> **TASK BRIEF**:
From the records that follow, copy every line in which "have" appears.

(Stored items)
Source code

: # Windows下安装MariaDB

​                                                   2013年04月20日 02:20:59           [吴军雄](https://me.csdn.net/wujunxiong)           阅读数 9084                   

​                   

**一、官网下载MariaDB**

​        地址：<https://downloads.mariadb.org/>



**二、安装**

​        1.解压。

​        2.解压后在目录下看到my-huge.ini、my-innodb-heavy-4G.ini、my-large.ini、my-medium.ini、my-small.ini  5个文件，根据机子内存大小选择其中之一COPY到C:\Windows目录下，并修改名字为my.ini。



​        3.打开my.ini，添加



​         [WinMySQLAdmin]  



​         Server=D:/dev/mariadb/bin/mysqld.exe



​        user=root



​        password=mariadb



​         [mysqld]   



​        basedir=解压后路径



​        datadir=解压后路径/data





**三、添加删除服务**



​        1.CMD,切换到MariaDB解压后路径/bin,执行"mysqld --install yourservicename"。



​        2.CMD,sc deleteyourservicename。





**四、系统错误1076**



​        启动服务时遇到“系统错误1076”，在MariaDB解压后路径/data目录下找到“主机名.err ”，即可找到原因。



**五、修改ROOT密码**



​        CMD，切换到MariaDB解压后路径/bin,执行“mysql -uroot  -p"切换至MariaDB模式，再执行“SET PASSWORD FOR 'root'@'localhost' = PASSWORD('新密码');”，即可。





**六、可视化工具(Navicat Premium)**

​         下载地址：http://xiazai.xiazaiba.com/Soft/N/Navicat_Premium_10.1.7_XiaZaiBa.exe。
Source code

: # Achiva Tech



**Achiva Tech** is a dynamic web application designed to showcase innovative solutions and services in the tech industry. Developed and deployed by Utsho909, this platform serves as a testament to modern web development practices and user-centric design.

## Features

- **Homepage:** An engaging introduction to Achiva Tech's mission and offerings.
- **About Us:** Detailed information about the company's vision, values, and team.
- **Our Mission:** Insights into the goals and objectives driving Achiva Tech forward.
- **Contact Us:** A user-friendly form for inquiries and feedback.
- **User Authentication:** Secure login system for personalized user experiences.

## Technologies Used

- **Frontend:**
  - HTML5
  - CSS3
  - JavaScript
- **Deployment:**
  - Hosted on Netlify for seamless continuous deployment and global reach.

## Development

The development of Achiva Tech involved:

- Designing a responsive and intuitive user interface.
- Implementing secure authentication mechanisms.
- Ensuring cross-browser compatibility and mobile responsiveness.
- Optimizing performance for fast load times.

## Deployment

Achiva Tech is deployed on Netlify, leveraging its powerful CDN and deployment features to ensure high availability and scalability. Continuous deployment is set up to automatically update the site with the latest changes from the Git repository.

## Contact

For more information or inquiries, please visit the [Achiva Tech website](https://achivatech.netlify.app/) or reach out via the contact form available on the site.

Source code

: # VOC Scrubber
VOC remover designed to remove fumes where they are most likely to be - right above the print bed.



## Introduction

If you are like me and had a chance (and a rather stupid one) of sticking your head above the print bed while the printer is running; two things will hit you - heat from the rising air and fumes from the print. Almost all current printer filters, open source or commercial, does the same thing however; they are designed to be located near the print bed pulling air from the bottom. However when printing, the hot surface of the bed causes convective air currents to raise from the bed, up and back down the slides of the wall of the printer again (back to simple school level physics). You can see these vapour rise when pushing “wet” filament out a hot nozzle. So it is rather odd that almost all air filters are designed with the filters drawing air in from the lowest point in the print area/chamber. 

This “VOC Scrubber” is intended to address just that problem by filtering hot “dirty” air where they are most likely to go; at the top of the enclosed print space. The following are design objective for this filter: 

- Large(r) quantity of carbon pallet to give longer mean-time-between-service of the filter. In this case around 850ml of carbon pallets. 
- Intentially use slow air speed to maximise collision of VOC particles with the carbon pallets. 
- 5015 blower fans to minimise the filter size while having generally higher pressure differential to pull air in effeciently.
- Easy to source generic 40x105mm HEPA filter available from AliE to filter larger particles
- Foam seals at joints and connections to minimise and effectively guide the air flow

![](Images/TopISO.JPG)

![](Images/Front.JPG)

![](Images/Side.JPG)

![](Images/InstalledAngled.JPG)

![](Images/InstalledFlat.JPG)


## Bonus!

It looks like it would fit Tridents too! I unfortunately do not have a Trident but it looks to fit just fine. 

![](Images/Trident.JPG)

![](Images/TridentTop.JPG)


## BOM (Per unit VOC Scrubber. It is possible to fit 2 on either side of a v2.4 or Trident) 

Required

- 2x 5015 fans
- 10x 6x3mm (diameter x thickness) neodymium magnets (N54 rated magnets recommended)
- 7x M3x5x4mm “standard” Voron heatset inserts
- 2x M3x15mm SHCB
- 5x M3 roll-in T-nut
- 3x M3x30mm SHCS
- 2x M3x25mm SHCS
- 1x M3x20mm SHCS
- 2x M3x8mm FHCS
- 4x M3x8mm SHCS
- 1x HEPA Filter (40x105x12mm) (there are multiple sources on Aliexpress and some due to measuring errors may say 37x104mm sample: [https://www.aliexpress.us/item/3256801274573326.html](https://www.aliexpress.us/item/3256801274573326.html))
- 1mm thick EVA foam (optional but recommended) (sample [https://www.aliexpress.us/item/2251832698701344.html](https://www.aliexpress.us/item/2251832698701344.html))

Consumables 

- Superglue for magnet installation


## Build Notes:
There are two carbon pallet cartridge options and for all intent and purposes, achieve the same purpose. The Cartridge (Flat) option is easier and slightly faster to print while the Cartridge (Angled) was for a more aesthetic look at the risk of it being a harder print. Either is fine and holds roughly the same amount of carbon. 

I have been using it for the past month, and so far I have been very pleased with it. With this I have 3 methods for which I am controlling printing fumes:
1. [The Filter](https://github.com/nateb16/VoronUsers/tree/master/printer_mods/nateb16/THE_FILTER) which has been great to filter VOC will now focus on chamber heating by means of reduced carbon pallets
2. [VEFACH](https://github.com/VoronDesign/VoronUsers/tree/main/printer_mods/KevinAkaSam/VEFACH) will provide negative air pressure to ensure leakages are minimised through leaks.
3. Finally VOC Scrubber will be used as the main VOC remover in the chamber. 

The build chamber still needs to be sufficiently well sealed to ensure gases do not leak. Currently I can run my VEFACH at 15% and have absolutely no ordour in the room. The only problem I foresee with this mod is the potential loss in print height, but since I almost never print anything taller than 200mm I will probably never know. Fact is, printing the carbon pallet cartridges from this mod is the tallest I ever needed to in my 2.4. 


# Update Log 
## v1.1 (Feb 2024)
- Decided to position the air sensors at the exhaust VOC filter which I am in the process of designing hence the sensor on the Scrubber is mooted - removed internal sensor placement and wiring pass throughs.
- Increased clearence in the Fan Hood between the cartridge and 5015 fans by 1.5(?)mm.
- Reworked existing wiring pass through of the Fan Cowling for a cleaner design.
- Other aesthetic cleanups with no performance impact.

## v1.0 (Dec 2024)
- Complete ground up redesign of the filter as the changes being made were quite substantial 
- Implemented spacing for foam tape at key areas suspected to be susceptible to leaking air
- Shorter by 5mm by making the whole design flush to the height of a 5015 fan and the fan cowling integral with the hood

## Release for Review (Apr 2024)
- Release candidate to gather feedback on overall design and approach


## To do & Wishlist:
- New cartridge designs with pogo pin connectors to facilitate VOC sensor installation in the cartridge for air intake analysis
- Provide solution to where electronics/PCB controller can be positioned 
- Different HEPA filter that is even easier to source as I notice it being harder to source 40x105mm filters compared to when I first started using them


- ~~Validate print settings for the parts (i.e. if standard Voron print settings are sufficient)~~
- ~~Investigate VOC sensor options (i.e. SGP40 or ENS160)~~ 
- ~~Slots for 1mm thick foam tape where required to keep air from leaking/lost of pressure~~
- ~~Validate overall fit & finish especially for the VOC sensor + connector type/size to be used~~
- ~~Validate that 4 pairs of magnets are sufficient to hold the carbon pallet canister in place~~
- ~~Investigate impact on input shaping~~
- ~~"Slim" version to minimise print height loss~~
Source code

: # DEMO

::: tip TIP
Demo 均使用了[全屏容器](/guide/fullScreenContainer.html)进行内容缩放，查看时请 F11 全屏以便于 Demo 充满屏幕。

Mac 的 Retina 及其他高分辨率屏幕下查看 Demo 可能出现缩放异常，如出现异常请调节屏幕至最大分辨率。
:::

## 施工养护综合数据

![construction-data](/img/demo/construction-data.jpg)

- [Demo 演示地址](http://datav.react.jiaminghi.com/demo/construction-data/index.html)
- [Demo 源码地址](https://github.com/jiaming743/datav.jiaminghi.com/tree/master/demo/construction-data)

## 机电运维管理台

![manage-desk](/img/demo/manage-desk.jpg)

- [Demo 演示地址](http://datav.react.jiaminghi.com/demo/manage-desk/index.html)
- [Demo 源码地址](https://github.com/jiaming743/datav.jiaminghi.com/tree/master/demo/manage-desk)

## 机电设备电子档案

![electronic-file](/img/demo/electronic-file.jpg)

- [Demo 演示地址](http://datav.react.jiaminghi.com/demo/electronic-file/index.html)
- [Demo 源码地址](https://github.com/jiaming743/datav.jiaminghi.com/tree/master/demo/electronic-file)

> **YOUR RESPONSE**:
It looks like it would fit Tridents too! I unfortunately do not have a Trident but it looks to fit just fine. 
I have been using it for the past month, and so far I have been very pleased with it. With this I have 3 methods for which I am controlling printing fumes:
The build chamber still needs to be sufficiently well sealed to ensure gases do not leak. Currently I can run my VEFACH at 15% and have absolutely no ordour in the room. The only problem I foresee with this mod is the potential loss in print height, but since I almost never print anything taller than 200mm I will probably never know. Fact is, printing the carbon pallet cartridges from this mod is the tallest I ever needed to in my 2.4. 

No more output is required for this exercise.